Si nuestra mayor preocupación en la vida es la supervivencia –como los zorros de esta historia–, eso determinará nuestro estilo de vida. Dahl justifica en el libro por qué se dedican a robar gallinas. En la película, no hace falta. Los animales viven como quieren. Se sienten libres sin otro código moral que la supervivencia. Si no robaran, se morirían de hambre. Y cuando la señora zorra le pregunta a su marido por qué le ha mentido, él simplemente le contesta: “Soy un animal”.
¿QUIÉN SOY YO?
El señor zorro se hace la pregunta que los animales –supuestamente racionales– siempre evitamos: “¿Quién soy yo?”. Se cuestiona: ¿Cómo puede ser feliz un zorro sin una gallina entre sus dientes?” La respuesta al interrogante de nuestra identidad determina nuestra autoimagen y nuestra forma de enfrentarnos a la vida y a la muerte.
El profeta Jeremías se pregunta si el etíope podrá cambiar de piel y el leopardo sus manchas (
3:23). Los hombres de esta historia son avariciosos, vengativos, destructivos y violentos. Cavarían y volarían toda la colina para cazar al zorro. No les importa más que ellos mismos y sus apetencias. No son mejores que los animales. Todo lo contrario.
¿ES POSIBLE CAMBIAR?
¿Cómo podemos entonces cambiar? Dios quiere darnos un propósito, un futuro eterno y una forma correcta de vivir.
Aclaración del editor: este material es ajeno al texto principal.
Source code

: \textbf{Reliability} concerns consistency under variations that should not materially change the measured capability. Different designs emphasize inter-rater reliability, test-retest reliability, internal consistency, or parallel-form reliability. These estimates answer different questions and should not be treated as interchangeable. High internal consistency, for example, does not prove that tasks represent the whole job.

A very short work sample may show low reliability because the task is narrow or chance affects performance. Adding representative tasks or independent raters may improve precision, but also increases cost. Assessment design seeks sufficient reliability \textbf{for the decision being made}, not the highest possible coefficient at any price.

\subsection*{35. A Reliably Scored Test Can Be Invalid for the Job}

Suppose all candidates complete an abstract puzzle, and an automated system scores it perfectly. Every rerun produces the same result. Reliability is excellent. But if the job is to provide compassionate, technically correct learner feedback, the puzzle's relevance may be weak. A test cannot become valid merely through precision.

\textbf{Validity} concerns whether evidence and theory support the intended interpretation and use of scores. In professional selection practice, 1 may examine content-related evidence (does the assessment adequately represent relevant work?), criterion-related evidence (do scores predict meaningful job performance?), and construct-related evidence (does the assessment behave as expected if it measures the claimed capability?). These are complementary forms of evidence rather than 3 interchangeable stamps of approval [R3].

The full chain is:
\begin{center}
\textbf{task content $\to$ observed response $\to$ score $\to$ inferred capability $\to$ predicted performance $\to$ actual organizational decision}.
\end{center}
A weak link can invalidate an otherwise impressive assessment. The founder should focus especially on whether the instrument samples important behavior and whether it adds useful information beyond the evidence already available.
Para ello ha de cambiar nuestro corazón por medio de su Espíritu (Ezequiel 36:26-27). Podemos seguir viviendo como animales, sin restricciones, responsabilidades o absolutos. Pero entonces nuestra vida carecerá de significado, esperanza y propósito. ¿Quién quiere vivir así?
El Evangelio nos anuncia que lo que para nosotros es imposible, para Dios es posible. Nuestra identidad no depende de lo que podamos hacer y lograr. Por medio de Cristo Jesús, podemos ser más de lo que hemos sido y somos ahora. Lo que seremos un día transformados a su imagen, cuando el zorro viva a la sombra del Trono del Cordero en una nueva tierra, en la que Él reina.